Task directions
Filter out all lines without the word "diferentes" from the data below, please, and copy the rest.

Material shown

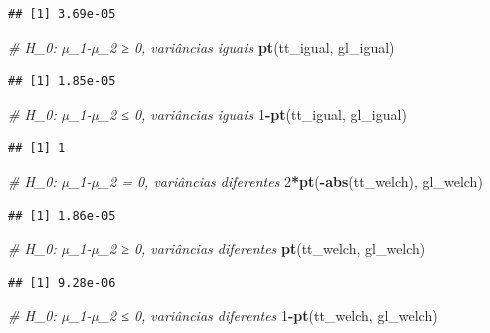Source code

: \documentclass[
]{book}
\newenvironment{Shaded}{\begin{snugshade}}{\end{snugshade}}
\newcommand{\CommentTok}[1]{\textcolor[rgb]{0.56,0.35,0.01}{\textit{#1}}}
\newcommand{\DecValTok}[1]{\textcolor[rgb]{0.00,0.00,0.81}{#1}}
\newcommand{\KeywordTok}[1]{\textcolor[rgb]{0.13,0.29,0.53}{\textbf{#1}}}
\newcommand{\NormalTok}[1]{#1}
\newcommand{\OperatorTok}[1]{\textcolor[rgb]{0.81,0.36,0.00}{\textbf{#1}}}
\theoremstyle{definition}
\theoremstyle{definition}
\theoremstyle{definition}
\theoremstyle{remark}
\begin{document}
\begin{verbatim}
## [1] 3.69e-05
\end{verbatim}

\begin{Shaded}
\begin{Highlighting}[]
\CommentTok{\# H\_0: µ\_1{-}µ\_2 ≥ 0, variâncias iguais}
\KeywordTok{pt}\NormalTok{(tt\_igual, gl\_igual)         }
\end{Highlighting}
\end{Shaded}

\begin{verbatim}
## [1] 1.85e-05
\end{verbatim}

\begin{Shaded}
\begin{Highlighting}[]
\CommentTok{\# H\_0: µ\_1{-}µ\_2 ≤ 0, variâncias iguais}
\DecValTok{1}\OperatorTok{{-}}\KeywordTok{pt}\NormalTok{(tt\_igual, gl\_igual)       }
\end{Highlighting}
\end{Shaded}

\begin{verbatim}
## [1] 1
\end{verbatim}

\begin{Shaded}
\begin{Highlighting}[]
\CommentTok{\# H\_0: µ\_1{-}µ\_2 = 0, variâncias diferentes}
\DecValTok{2}\OperatorTok{*}\KeywordTok{pt}\NormalTok{(}\OperatorTok{{-}}\KeywordTok{abs}\NormalTok{(tt\_welch), gl\_welch) }
\end{Highlighting}
\end{Shaded}

\begin{verbatim}
## [1] 1.86e-05
\end{verbatim}

\begin{Shaded}
\begin{Highlighting}[]
\CommentTok{\# H\_0: µ\_1{-}µ\_2 ≥ 0, variâncias diferentes}
\KeywordTok{pt}\NormalTok{(tt\_welch, gl\_welch)         }
\end{Highlighting}
\end{Shaded}

\begin{verbatim}
## [1] 9.28e-06
\end{verbatim}

\begin{Shaded}
\begin{Highlighting}[]
\CommentTok{\# H\_0: µ\_1{-}µ\_2 ≤ 0, variâncias diferentes}
\DecValTok{1}\OperatorTok{{-}}\KeywordTok{pt}\NormalTok{(tt\_welch, gl\_welch)       }
\end{Highlighting}
\end{Shaded}
\end{document}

Exercise answer
\CommentTok{\# H\_0: µ\_1{-}µ\_2 = 0, variâncias diferentes}
\CommentTok{\# H\_0: µ\_1{-}µ\_2 ≥ 0, variâncias diferentes}
\CommentTok{\# H\_0: µ\_1{-}µ\_2 ≤ 0, variâncias diferentes}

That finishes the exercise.